It doesn’t matter if range anxiety is real or perceived. If it keeps people from buying electric vehicles, it’s a problem for those who have a stake in the success of this burgeoning driving revolution.

To combat that, NRG Energy opened its first eVgo Freedom Station in Texas on Friday, which has a high-speed DC charger, to inspire range confidence. The privately funded network of high-speed 480-volt DC chargers will include 70 stations in the Dallas/Fort Worth area and another 50 in Houston, with half in place by summertime

The inaugural charger at a Walgreens in Dallas (located at 5201 Belt Line Road, if you want to roll up in your Leaf) can add up to 30 miles of range in as few as 10 minutes, and there’s also a 240-volt Level 2 charger that can add about 25 miles in an hour.

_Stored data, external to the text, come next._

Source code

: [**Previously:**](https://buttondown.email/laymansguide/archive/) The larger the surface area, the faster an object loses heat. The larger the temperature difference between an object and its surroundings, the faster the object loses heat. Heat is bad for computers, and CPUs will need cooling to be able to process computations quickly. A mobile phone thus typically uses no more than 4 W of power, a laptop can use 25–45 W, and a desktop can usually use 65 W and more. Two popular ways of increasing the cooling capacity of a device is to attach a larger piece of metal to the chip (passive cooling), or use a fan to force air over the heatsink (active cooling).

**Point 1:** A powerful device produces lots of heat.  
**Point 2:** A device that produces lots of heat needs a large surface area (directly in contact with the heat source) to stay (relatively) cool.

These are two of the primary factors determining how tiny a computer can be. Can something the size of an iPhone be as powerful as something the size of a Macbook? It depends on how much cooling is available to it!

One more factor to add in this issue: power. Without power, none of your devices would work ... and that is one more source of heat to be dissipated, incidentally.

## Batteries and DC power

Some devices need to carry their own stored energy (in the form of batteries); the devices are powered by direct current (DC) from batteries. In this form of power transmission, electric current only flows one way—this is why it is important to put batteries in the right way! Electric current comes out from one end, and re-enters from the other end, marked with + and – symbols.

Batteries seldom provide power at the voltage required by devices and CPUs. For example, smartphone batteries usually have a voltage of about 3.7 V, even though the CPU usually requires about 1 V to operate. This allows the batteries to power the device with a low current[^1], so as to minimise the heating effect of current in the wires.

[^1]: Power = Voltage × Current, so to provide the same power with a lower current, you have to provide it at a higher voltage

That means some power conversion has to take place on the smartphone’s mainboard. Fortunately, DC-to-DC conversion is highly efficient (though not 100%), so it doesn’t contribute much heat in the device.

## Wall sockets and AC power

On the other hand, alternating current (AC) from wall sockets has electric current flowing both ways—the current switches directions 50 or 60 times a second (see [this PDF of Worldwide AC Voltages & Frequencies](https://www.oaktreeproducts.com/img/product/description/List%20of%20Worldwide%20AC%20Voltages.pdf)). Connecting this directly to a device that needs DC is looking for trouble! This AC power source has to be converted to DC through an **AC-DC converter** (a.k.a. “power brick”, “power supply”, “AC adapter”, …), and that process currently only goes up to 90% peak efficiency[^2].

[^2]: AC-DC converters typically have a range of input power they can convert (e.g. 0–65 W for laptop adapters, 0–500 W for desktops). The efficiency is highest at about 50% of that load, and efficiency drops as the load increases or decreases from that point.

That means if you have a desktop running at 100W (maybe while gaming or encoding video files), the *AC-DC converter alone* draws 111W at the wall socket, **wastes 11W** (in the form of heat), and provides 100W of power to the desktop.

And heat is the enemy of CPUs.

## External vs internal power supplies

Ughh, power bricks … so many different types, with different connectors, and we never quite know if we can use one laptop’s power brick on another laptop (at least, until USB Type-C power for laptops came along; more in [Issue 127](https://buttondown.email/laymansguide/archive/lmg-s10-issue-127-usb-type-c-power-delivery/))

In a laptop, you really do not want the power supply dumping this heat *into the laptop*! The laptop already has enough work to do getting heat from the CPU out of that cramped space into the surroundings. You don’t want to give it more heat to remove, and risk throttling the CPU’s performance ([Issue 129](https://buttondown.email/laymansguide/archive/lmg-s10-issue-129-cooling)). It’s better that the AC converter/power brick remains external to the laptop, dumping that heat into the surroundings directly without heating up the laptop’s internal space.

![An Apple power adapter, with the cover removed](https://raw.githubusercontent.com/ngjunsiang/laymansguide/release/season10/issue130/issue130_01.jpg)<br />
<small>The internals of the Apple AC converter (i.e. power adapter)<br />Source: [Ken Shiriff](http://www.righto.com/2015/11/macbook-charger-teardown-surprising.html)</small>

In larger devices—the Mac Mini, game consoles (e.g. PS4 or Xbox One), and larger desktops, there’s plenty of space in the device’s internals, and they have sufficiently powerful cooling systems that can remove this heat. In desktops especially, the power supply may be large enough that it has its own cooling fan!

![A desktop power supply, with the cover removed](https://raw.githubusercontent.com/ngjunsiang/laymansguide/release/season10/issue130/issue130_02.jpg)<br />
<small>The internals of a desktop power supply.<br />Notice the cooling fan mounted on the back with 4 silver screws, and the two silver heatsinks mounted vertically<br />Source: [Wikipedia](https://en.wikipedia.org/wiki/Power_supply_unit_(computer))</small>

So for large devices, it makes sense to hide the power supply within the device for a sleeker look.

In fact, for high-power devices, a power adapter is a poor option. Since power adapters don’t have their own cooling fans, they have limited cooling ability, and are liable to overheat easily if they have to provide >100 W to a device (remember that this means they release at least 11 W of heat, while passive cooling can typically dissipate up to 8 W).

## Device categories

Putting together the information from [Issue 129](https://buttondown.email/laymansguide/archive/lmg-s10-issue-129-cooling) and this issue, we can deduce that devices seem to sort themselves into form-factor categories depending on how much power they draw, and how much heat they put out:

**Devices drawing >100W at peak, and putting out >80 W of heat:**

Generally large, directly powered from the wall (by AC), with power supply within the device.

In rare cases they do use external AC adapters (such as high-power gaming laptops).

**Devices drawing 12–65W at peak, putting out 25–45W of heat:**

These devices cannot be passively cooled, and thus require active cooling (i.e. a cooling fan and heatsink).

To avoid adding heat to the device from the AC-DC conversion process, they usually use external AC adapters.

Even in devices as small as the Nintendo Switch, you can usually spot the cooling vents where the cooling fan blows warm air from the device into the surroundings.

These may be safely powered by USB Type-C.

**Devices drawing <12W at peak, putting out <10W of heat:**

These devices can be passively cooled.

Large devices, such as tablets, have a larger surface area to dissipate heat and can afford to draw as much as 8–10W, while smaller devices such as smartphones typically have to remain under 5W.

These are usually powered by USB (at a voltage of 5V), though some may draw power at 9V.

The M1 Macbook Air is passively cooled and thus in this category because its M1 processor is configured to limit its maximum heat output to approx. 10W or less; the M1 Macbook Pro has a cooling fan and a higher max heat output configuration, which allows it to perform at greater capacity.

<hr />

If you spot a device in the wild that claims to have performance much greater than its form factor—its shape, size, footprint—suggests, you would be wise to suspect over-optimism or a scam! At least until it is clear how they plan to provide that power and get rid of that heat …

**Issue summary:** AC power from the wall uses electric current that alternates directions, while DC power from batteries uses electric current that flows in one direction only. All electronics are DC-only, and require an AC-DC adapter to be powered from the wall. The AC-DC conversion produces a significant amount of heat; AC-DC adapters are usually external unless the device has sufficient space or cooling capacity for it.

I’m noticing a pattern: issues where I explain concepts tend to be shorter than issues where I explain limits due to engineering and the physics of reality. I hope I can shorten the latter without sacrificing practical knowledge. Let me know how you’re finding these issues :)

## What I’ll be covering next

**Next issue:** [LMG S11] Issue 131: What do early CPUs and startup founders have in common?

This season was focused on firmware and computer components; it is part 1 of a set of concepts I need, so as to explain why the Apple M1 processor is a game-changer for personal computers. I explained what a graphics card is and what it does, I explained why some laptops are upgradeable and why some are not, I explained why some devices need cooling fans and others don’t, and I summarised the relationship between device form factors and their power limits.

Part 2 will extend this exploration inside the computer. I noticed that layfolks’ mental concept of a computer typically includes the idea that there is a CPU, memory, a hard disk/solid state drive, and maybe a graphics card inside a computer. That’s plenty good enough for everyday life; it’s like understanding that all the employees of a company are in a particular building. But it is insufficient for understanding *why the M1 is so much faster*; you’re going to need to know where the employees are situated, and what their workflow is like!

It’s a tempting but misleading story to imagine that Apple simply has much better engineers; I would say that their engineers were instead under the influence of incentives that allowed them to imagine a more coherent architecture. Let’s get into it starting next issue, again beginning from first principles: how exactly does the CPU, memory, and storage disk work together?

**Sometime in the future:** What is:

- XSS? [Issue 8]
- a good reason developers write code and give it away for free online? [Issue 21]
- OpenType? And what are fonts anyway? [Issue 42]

Within the two cities, drivers will never be more than five miles from a charger when the network is fully in place.

"Inaugurating the first Freedom Station in the Dallas/Fort Worth Metroplex is a critical first step toward making electric vehicles the smart and convenient choice for Texans who want to reduce their cost of driving while contributing to cleaner air and America's energy independence," David Crane, NRG President and CEO, said in a statement. "We're taking a page from Southwest Airlines when they started out 40 years ago to link the major population centers in Texas. This first station is the start of an ecosystem that will eventually give Texas EV owners the freedom to drive with range confidence throughout the region."

The system of charging stations and network services, which is supported by AeroVironment, General Electric and Siemens, allows people to sign up and pay a flat monthly flee ($49 to $89) for access to charging stations both at home and on the road. The full package, at $89, “is like a buffet,” said Crane. “It includes all the electricity your car can eat.” He was also quick to point out that as gas prices have climbed since the eVgo network was announced five months ago, the price of the plans has stayed the same. “Petroleum doesn’t set the price of electricity at any time,” he said.

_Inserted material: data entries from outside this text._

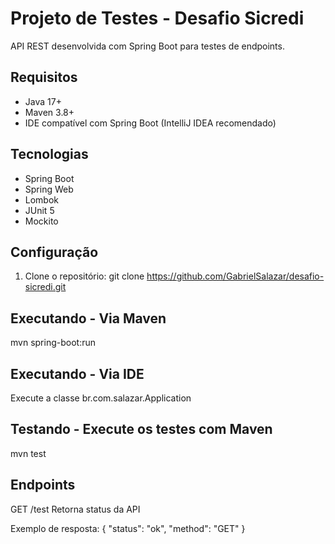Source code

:# Projeto de Testes - Desafio Sicredi

API REST desenvolvida com Spring Boot para testes de endpoints.

## Requisitos

- Java 17+
- Maven 3.8+
- IDE compatível com Spring Boot (IntelliJ IDEA recomendado)

## Tecnologias

- Spring Boot
- Spring Web
- Lombok
- JUnit 5
- Mockito

## Configuração

1. Clone o repositório:
git clone https://github.com/GabrielSalazar/desafio-sicredi.git

## Executando - Via Maven
mvn spring-boot:run

## Executando - Via IDE
Execute a classe br.com.salazar.Application

## Testando - Execute os testes com Maven
mvn test

## Endpoints
GET /test
Retorna status da API

Exemplo de resposta:
{
"status": "ok",
"method": "GET"
}
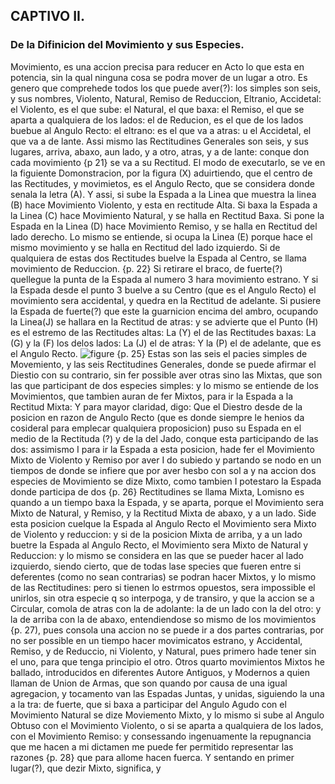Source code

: ## CAPTIVO II.
### De la Difinicion del Movimiento y sus Especies. 

Movimiento, es una accion precisa para reducer en Acto lo que esta en potencia, sin la qual ninguna cosa se podra mover de un lugar a otro. Es genero que comprehede todos los que puede aver(?): los simples son seis, y sus nombres, Violento, Natural, Remiso de Reduccion, Eltranio, Accidetal: el Violento, es el que sube: el Natural, el que baxa: el Remiso, el que se aparta a qualquiera de los lados: el de Reducion, es el que de los lados buebue al Angulo Recto: el eltrano: es el que va a atras: u el Accidetal, el que va a de lante. Assi mismo las Rectitudines Generales son seis, y sus lugares, arriva, abaxo, aun lado, y a otro, atras, y a de lante: conque don cada movimiento {p 21} se va a su Rectitud. El modo de executarlo, se ve en la figuiente Domonstracion, por la figura (X) aduirtiendo, que el centro de las Rectitudes, y movimietos, es el Angulo Recto, que se considera donde senala la letra (A). Y assi, si sube la Espada a la Linea que muestra la linea (B) hace Movimiento Violento, y esta en rectitude Alta.
Si baxa la Espada a la Linea (C) hace Movimiento Natural, y se halla en Rectitud Baxa.
Si pone la Espada en la Linea (D) hace Movimiento Remiso, y se halla en Rectitud del lado derecho.
Lo mismo se entiende, si ocupa la Linea (E) porque hace el mismo movimiento y se halla en Rectitud del lado izquierdo.
Si de qualquiera de estas dos Rectitudes buelve la Espada al Centro, se llama movimiento de Reduccion.
{p. 22}
Si retirare el braco, de fuerte(?) quellegue la punta de la Espada al numero 3 hara movimiento estrano. Y si la Espada desde el punto 3 buelve a su Centro (que es el Angulo Recto) el movimiento sera accidental, y quedra en la Rectitud de adelante.
Si pusiere la Espada de fuerte(?) que este la guarnicion encima del ambro, ocupando la Linea(J) se hallara en la Rectitud de atras: y se advierte que el Punto (H) es el estremo de las Rectitudes altas: La (Y) el de las Rectitudes baxas: La (G) y la (F) los delos lados: La (J) el de atras: Y la (P) el de adelante, que es el Angulo Recto.
![figure](https://github.com/RomanosTrechlis/MyNotes/de_los_movimientos_rectitudes.png "")
{p. 25}
Estas son las seis el pacies simples de Movemiento, y las seis Rectitudines Generales, donde se puede afirmar el Diestio con su contrario, sin fer possible aver otras sino las Mixtas, que son las que participant de dos especies simples: y lo mismo se entiende de los Movimientos, que tambien auran de fer Mixtos, para ir la Espada a la Rectitud Mixta: Y para mayor claridad, digo: Que el Diestro desde de la posicion en razon de Angulo Recto (que  es donde siempre le henios da cosideral para emplecar qualquiera proposicion) puso su Espada en el medio de la Rectituda (?) y de la del Jado, conque esta participando de las dos: assimismo I para ir la Espada a esta posicion, hade fer el Movimiento Mixto de Violento y Remiso por aver I do subiedo y partando se nodo en un tiempos de donde se infiere que por aver hesbo con sol a y na accion dos especies de Movimiento se dize Mixto, como tambien I potestaro la Espada donde participa de dos {p. 26} Rectitudines se llama Mixta, Lomisno es quando a un tiempo baxa la Espada, y se aparta, porque el Movimiento sera Mixto de Natural, y Remiso, y la Rectitud Mixta de abaxo, y a un lado. Side esta posicion cuelque la Espada al Angulo Recto el Movimiento sera Mixto de Violento y reduccion: y si de la posicion Mixta de arriba, y a un lado buetre la Espada al Angulo Recto, el Movimiento sera Mixto de Natural y Reduccion: y lo mismo se considera en las que se pueder hacer al lado izquierdo, siendo cierto, que de todas lase species que fueren entre si deferentes (como no sean contrarias) se podran hacer Mixtos, y lo mismo de las Rectitudines: pero si tienen lo estrmos opuestos, sera impossible el unirlos, sin otra especie q so interpoga, y de transiro, y que la accion se a Circular, comola de atras con la de adolante: la de un lado con la del otro: y la de arriba con la de abaxo, entendiendose so mismo de los movimientos {p. 27), pues consola una accion no se puede ir a dos partes contrarias, por no ser possible en un tiempo hacer movimicatos estrano, y Accidental, Remiso, y de Reduccio, ni Violento, y Natural, pues primero hade tener sin el uno, para que tenga principio el otro.
Otros quarto movimientos Mixtos he ballado, introducidos en diferentes Autore Antiguos, y Modernos a quien llaman de Union de Armas, que son quando por causa de una igual agregacion, y tocamento van las Espadas Juntas, y unidas, siguiendo la una a la tra: de fuerte, que si baxa a participar del Angulo Agudo con el Movimiento Natural se dize Moviemento Mixto, y lo mismo si sube al Angulo Obtuso con el Movimiento Violento, o si se aparta a qualquiera de los lados, con el Movimiento Remiso: y consessando ingenuamente la repugnancia que me hacen a mi dictamen me puede fer permitido representar las razones {p. 28} que para allome hacen fuerca. Y sentando en primer lugar(?), que dezir Mixto, significa, y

Currently, most charging is done at home, where cars sit for long periods of time. And despite the fact that most Americans drive 50 miles or less in a day, the notion of range anxiety is very real -- and, as carmakers noted at a recent conference, it will need to be assuaged through either better education and/or by building charging networks, like this one.

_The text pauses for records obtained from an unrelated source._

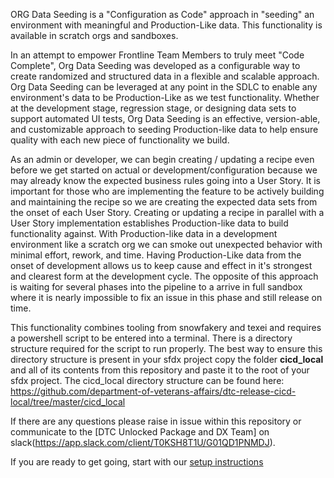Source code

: ORG Data Seeding is a "Configuration as Code" approach in "seeding" an environment with meaningful and Production-Like data. This functionality is available in scratch orgs and sandboxes.

In an attempt to empower Frontline Team Members to truly meet "Code Complete", Org Data Seeding was developed as a configurable way to create randomized and structured data in a flexible and scalable approach. Org Data Seeding can be leveraged at any point in the SDLC to enable any environment's data to be Production-Like as we test functionality. Whether at the development stage, regression stage, or designing data sets to support automated UI tests, Org Data Seeding is an effective, version-able, and customizable approach to seeding Production-like data to help ensure quality with each new piece of functionality we build.

As an admin or developer, we can begin creating / updating a recipe even before we get started on actual or development/configuration because we may already know the expected business rules going into a User Story. It is important for those who are implementing the feature to be actively building and maintaining the recipe so we are creating the expected data sets from the onset of each User Story. Creating or updating a recipe in parallel with a User Story implementation establishes Production-like data to build functionality against. With Production-like data in a development environment like a scratch org we can smoke out unexpected behavior with minimal effort, rework, and time. Having Production-Like data from the onset of development allows us to keep cause and effect in it's strongest and clearest form at the development cycle. The opposite of this approach is waiting for several phases into the pipeline to a arrive in full sandbox where it is nearly impossible to fix an issue in this phase and still release on time.  


This functionality combines tooling from snowfakery and texei and requires a powershell script to be entered into a terminal. There is a directory structure required for the script to run properly. The best way to ensure this directory structure is present in your sfdx project copy the folder **cicd_local** and all of its contents from this repository and paste it to the root of your sfdx project. The cicd_local directory structure can be found here: https://github.com/department-of-veterans-affairs/dtc-release-cicd-local/tree/master/cicd_local

If there are any questions please raise in issue within this repository or communicate to the [DTC Unlocked Package and DX Team] on slack(https://app.slack.com/client/T0KSH8T1U/G01QD1PNMDJ).

If you are ready to get going, start with our [setup instructions](https://github.com/department-of-veterans-affairs/dtc-release-cicd-local/wiki/PREREQUISITES-AND-SETUP-TO-RUN-DATA-FAKER-STATION-FUNCTIONALITY)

However, the idea of having a charging station at home that you don’t have to pay for upfront -- in addition to ready access to chargers when you're out and about -- sounds very appealing, especially because even the most expensive package is less than the estimated $169 in gas the average American driver pays per month, according to Crane.

In addition to Walgreens, charging stations will also be located at Best Buy, Crescent Real Estate, Gallery Furniture, H-E-B/Central Market, Memorial City Mall, Park 'N Fly, and Spec's Family Partners. NRG is also planning to electrify Interstate 45 between the two metropolitan areas sometime in 2012.

NRG is also looking into other markets, primarily deregulated ones like in the Northeast or California, to expand the charging networks if they prove successful in Texas.